INTERVIEW Baz'art " Une saison en France"

10 Questions au cinéaste Mahamat-Saleh Haroun

  Baz'art : Vous êtes un des cinéastes africains les plus connus -et reconnus- internationalement parlant, pourquoi avoir voulu « tâter « du cinéma français en axant votre intrigue à Paris pour votrenouveau film ? Aviez-vous le sentiment d’avoir fait le tour de ce que vous pouviez dire sur la société tchadienne ?

 Mahamat-Saleh Haroun : Je ne pense vraiment que mon intention était de « tâter du cinéma français",  comme vous dites, et ce n’est pas parce que j’ai fait quelques films se déroulant en Afrique que je suis pieds et mains liés avec ce continent (sourire).

 Disons que je vis désormais en France depuis pas mal d’années, puisque je suis arrivé sur Paris en 1982 , et que j’avais pas mal de choses à dire il me semble sur la société française et plus particulièrement sur la question de l’exil.

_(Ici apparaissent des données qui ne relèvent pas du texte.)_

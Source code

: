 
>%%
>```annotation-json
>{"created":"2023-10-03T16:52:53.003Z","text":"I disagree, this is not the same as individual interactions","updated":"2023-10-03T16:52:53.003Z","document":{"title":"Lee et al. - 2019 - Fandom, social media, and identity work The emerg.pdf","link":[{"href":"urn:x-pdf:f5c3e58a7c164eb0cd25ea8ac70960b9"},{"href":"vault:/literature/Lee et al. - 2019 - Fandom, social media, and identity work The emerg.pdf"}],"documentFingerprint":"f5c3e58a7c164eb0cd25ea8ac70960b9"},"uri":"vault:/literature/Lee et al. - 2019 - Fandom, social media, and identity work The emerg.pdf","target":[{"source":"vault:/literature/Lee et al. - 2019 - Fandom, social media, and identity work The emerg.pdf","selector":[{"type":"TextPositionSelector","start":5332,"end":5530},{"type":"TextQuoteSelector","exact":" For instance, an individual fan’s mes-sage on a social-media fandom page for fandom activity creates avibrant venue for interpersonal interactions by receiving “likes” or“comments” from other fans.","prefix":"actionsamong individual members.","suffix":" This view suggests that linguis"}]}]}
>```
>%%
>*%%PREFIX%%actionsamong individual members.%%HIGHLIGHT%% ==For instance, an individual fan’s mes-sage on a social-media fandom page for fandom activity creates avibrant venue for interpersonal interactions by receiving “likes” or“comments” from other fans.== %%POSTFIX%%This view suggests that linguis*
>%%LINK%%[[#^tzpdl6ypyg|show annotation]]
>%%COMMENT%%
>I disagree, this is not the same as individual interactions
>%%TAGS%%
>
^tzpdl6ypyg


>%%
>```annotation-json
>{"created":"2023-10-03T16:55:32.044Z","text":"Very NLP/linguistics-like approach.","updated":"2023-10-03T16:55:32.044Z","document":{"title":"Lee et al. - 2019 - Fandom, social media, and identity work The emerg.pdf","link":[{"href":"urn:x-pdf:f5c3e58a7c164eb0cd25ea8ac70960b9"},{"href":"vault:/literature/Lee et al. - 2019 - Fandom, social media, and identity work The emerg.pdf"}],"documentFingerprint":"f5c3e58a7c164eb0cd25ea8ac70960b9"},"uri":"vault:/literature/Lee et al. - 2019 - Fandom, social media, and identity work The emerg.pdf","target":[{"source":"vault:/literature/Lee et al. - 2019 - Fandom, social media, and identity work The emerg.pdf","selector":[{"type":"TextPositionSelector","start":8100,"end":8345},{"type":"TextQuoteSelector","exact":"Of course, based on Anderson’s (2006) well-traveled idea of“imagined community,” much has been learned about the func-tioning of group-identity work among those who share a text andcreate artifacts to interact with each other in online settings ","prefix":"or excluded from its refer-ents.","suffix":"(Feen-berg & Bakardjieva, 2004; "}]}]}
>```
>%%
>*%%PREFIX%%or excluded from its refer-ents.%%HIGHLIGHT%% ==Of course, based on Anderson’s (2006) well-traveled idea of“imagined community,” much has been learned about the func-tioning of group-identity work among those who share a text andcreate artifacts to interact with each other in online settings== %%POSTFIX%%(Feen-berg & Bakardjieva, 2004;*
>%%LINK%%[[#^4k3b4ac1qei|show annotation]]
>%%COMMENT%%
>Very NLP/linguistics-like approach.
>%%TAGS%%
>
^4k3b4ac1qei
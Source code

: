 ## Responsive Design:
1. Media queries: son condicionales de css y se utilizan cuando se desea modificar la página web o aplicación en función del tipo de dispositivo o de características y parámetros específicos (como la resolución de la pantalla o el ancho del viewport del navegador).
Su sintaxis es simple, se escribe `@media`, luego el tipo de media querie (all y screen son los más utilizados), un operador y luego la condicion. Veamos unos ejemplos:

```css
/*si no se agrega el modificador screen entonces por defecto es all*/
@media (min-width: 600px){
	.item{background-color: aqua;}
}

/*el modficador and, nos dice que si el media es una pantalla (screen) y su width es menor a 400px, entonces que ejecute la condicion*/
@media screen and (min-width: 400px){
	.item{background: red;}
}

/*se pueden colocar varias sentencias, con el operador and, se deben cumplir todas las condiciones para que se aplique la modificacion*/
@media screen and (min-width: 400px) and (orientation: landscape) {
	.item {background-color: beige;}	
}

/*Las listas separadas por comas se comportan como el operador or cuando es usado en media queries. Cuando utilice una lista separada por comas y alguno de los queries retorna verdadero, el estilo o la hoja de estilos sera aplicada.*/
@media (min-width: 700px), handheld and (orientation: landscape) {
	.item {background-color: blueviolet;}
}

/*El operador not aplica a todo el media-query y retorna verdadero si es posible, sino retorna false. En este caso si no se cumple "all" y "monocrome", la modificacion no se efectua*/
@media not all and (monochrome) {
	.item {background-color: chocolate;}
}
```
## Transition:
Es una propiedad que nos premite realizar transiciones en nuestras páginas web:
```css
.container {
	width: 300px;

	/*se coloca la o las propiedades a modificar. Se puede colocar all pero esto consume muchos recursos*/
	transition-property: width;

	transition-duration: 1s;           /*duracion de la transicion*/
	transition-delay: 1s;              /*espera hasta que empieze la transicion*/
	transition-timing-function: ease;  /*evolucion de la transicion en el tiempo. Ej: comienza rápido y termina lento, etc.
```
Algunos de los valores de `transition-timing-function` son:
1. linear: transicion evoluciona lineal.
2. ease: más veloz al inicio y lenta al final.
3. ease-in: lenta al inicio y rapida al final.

  Baz'art : Et en quoi justement, cette thématique de l'exil résonne-t-elle particulièrement en vous ?

  Mahamat-Saleh Haroun : À cette époque- 1982 donc-  j’ai été totalement chassé de mon pays et je me suis réfugié alors en France. Naturellement, lorsque j’ai réfléchi à un nouveau projet, je suis revenu un peu dans mes souvenirs personnels et j’ai repensé à toutes ces personnes qui cheminent dans le désert ou même dans la neige, pour venir s'installer à Paris.

Et puis, même si je ne suis plus vraiment un réfugié moi-même,  je continue d’en côtoyer un certain nombre et j’ai toujours trouvé la réalité de ce que vivent ces exilés, un mot que je préfère à celui des migrants,  était bien différente de l’image que l’on renvoyait d’eux à travers les médias ou même certaines fictions. 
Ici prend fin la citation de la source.